- **THE TASK**
Without changing a character, output all of the records.

- **THE INPUT**
____________________

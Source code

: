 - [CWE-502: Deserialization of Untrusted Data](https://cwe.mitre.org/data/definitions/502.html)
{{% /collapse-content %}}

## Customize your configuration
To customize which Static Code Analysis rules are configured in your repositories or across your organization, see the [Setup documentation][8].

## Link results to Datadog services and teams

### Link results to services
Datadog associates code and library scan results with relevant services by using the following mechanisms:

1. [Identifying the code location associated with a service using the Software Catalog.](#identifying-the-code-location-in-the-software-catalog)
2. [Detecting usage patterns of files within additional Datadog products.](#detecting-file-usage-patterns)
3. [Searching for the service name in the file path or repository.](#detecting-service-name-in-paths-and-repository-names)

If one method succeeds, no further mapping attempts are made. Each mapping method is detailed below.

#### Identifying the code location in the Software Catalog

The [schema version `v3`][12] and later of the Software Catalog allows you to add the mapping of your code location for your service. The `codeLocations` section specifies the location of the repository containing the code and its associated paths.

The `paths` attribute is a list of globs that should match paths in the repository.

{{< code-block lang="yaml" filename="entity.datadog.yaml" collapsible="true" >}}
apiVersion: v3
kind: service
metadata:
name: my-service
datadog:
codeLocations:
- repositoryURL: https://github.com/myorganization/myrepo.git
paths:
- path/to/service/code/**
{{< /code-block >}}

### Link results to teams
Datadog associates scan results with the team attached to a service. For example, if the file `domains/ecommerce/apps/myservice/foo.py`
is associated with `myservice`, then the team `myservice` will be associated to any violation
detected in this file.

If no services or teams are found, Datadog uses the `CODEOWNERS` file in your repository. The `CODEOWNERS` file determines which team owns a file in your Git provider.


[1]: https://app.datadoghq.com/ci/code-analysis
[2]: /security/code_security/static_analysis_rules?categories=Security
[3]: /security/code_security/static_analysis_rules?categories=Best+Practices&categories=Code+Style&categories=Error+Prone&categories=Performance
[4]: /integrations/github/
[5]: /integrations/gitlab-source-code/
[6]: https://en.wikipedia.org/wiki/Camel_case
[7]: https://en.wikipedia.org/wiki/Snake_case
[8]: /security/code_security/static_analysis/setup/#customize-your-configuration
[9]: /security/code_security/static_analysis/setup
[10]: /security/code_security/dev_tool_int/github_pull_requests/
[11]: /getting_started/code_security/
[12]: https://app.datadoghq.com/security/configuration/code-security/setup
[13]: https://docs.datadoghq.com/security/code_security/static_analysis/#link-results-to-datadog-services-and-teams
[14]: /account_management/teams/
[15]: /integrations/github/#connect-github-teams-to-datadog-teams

____________________

- **ANSWER BOX**
Source code

: - [CWE-502: Deserialization of Untrusted Data](https://cwe.mitre.org/data/definitions/502.html)
{{% /collapse-content %}}

## Customize your configuration
To customize which Static Code Analysis rules are configured in your repositories or across your organization, see the [Setup documentation][8].

## Link results to Datadog services and teams

### Link results to services
Datadog associates code and library scan results with relevant services by using the following mechanisms:

1. [Identifying the code location associated with a service using the Software Catalog.](#identifying-the-code-location-in-the-software-catalog)
2. [Detecting usage patterns of files within additional Datadog products.](#detecting-file-usage-patterns)
3. [Searching for the service name in the file path or repository.](#detecting-service-name-in-paths-and-repository-names)

If one method succeeds, no further mapping attempts are made. Each mapping method is detailed below.

#### Identifying the code location in the Software Catalog

The [schema version `v3`][12] and later of the Software Catalog allows you to add the mapping of your code location for your service. The `codeLocations` section specifies the location of the repository containing the code and its associated paths.

The `paths` attribute is a list of globs that should match paths in the repository.

{{< code-block lang="yaml" filename="entity.datadog.yaml" collapsible="true" >}}
apiVersion: v3
kind: service
metadata:
name: my-service
datadog:
codeLocations:
- repositoryURL: https://github.com/myorganization/myrepo.git
paths:
- path/to/service/code/**
{{< /code-block >}}

### Link results to teams
Datadog associates scan results with the team attached to a service. For example, if the file `domains/ecommerce/apps/myservice/foo.py`
is associated with `myservice`, then the team `myservice` will be associated to any violation
detected in this file.

If no services or teams are found, Datadog uses the `CODEOWNERS` file in your repository. The `CODEOWNERS` file determines which team owns a file in your Git provider.


[1]: https://app.datadoghq.com/ci/code-analysis
[2]: /security/code_security/static_analysis_rules?categories=Security
[3]: /security/code_security/static_analysis_rules?categories=Best+Practices&categories=Code+Style&categories=Error+Prone&categories=Performance
[4]: /integrations/github/
[5]: /integrations/gitlab-source-code/
[6]: https://en.wikipedia.org/wiki/Camel_case
[7]: https://en.wikipedia.org/wiki/Snake_case
[8]: /security/code_security/static_analysis/setup/#customize-your-configuration
[9]: /security/code_security/static_analysis/setup
[10]: /security/code_security/dev_tool_int/github_pull_requests/
[11]: /getting_started/code_security/
[12]: https://app.datadoghq.com/security/configuration/code-security/setup
[13]: https://docs.datadoghq.com/security/code_security/static_analysis/#link-results-to-datadog-services-and-teams
[14]: /account_management/teams/
[15]: /integrations/github/#connect-github-teams-to-datadog-teams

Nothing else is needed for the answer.